WHAT TO DO – The whole listing, please: repeat it exactly, with the pictures left out.

*** RECORDS PROVIDED Section Begins ***

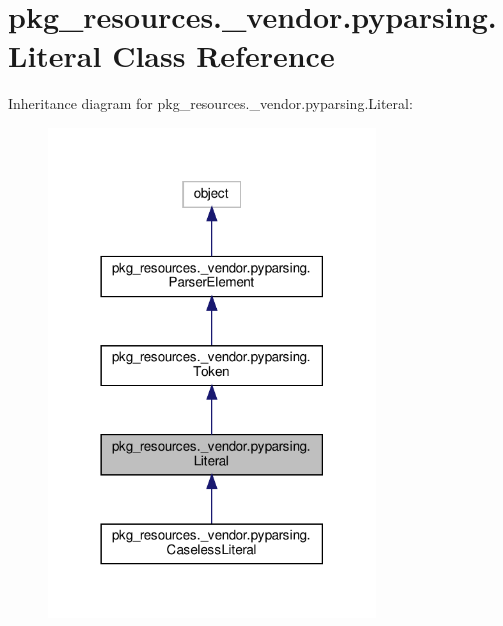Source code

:\hypertarget{classpkg__resources_1_1__vendor_1_1pyparsing_1_1Literal}{}\section{pkg\+\_\+resources.\+\_\+vendor.\+pyparsing.\+Literal Class Reference}
\label{classpkg__resources_1_1__vendor_1_1pyparsing_1_1Literal}


Inheritance diagram for pkg\+\_\+resources.\+\_\+vendor.\+pyparsing.\+Literal\+:
\nopagebreak
\begin{figure}[H]
\begin{center}
\leavevmode
\includegraphics[width=246pt]{classpkg__resources_1_1__vendor_1_1pyparsing_1_1Literal__inherit__graph}
\end{center}
\end{figure}


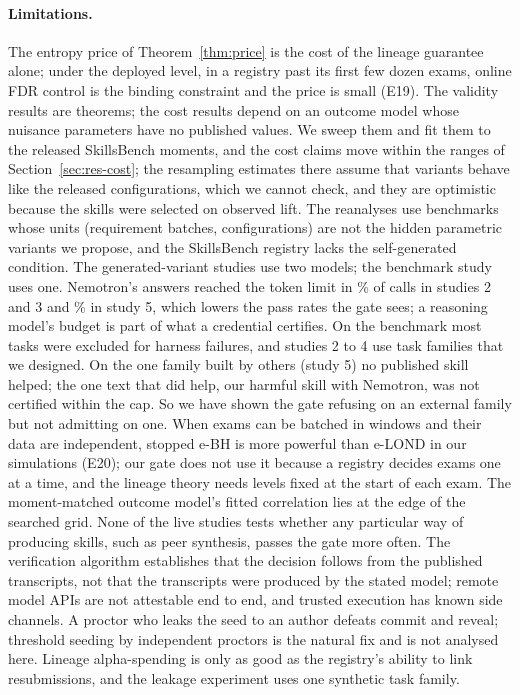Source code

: \paragraph{Limitations.} The entropy price of Theorem~\ref{thm:price} is the cost of the lineage guarantee alone; under the deployed level, in a registry past its first few dozen exams, online FDR control is the binding constraint and the price is small (E19). The validity results are theorems; the cost results depend on an outcome model whose nuisance parameters have no published values. We sweep them and fit them to the released SkillsBench moments, and the cost claims move within the ranges of Section~\ref{sec:res-cost}; the resampling estimates there assume that variants behave like the released configurations, which we cannot check, and they are optimistic because the skills were selected on observed lift. The reanalyses use benchmarks whose units (requirement batches, configurations) are not the hidden parametric variants we propose, and the SkillsBench registry lacks the self-generated condition. The generated-variant studies use two models; the benchmark study uses one. Nemotron's answers reached the token limit in \NLnCutPct\% of calls in studies 2 and 3 and \NLnFiveCutPct\% in study 5, which lowers the pass rates the gate sees; a reasoning model's budget is part of what a credential certifies. On the benchmark most tasks were excluded for harness failures, and studies 2 to 4 use task families that we designed. On the one family built by others (study 5) no published skill helped; the one text that did help, our harmful skill with Nemotron, was not certified within the cap. So we have shown the gate refusing on an external family but not admitting on one. When exams can be batched in windows and their data are independent, stopped e-BH \citep{wang2025stopped} is more powerful than e-LOND in our simulations (E20); our gate does not use it because a registry decides exams one at a time, and the lineage theory needs levels fixed at the start of each exam. The moment-matched outcome model's fitted correlation lies at the edge of the searched grid. None of the live studies tests whether any particular way of producing skills, such as peer synthesis, passes the gate more often. The verification algorithm establishes that the decision follows from the published transcripts, not that the transcripts were produced by the stated model; remote model APIs are not attestable end to end, and trusted execution has known side channels. A proctor who leaks the seed to an author defeats commit and reveal; threshold seeding by independent proctors is the natural fix and is not analysed here. Lineage alpha-spending is only as good as the registry's ability to link resubmissions, and the leakage experiment uses one synthetic task family.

*** RECORDS PROVIDED Section Ends ***

WRITTEN SOLUTION –
Source code

:\hypertarget{classpkg__resources_1_1__vendor_1_1pyparsing_1_1Literal}{}\section{pkg\+\_\+resources.\+\_\+vendor.\+pyparsing.\+Literal Class Reference}
\label{classpkg__resources_1_1__vendor_1_1pyparsing_1_1Literal}


Inheritance diagram for pkg\+\_\+resources.\+\_\+vendor.\+pyparsing.\+Literal\+:
\nopagebreak
\begin{figure}[H]
\begin{center}
\leavevmode
\includegraphics[width=246pt]{classpkg__resources_1_1__vendor_1_1pyparsing_1_1Literal__inherit__graph}
\end{center}
\end{figure}


Source code

: \paragraph{Limitations.} The entropy price of Theorem~\ref{thm:price} is the cost of the lineage guarantee alone; under the deployed level, in a registry past its first few dozen exams, online FDR control is the binding constraint and the price is small (E19). The validity results are theorems; the cost results depend on an outcome model whose nuisance parameters have no published values. We sweep them and fit them to the released SkillsBench moments, and the cost claims move within the ranges of Section~\ref{sec:res-cost}; the resampling estimates there assume that variants behave like the released configurations, which we cannot check, and they are optimistic because the skills were selected on observed lift. The reanalyses use benchmarks whose units (requirement batches, configurations) are not the hidden parametric variants we propose, and the SkillsBench registry lacks the self-generated condition. The generated-variant studies use two models; the benchmark study uses one. Nemotron's answers reached the token limit in \NLnCutPct\% of calls in studies 2 and 3 and \NLnFiveCutPct\% in study 5, which lowers the pass rates the gate sees; a reasoning model's budget is part of what a credential certifies. On the benchmark most tasks were excluded for harness failures, and studies 2 to 4 use task families that we designed. On the one family built by others (study 5) no published skill helped; the one text that did help, our harmful skill with Nemotron, was not certified within the cap. So we have shown the gate refusing on an external family but not admitting on one. When exams can be batched in windows and their data are independent, stopped e-BH \citep{wang2025stopped} is more powerful than e-LOND in our simulations (E20); our gate does not use it because a registry decides exams one at a time, and the lineage theory needs levels fixed at the start of each exam. The moment-matched outcome model's fitted correlation lies at the edge of the searched grid. None of the live studies tests whether any particular way of producing skills, such as peer synthesis, passes the gate more often. The verification algorithm establishes that the decision follows from the published transcripts, not that the transcripts were produced by the stated model; remote model APIs are not attestable end to end, and trusted execution has known side channels. A proctor who leaks the seed to an author defeats commit and reveal; threshold seeding by independent proctors is the natural fix and is not analysed here. Lineage alpha-spending is only as good as the registry's ability to link resubmissions, and the leakage experiment uses one synthetic task family.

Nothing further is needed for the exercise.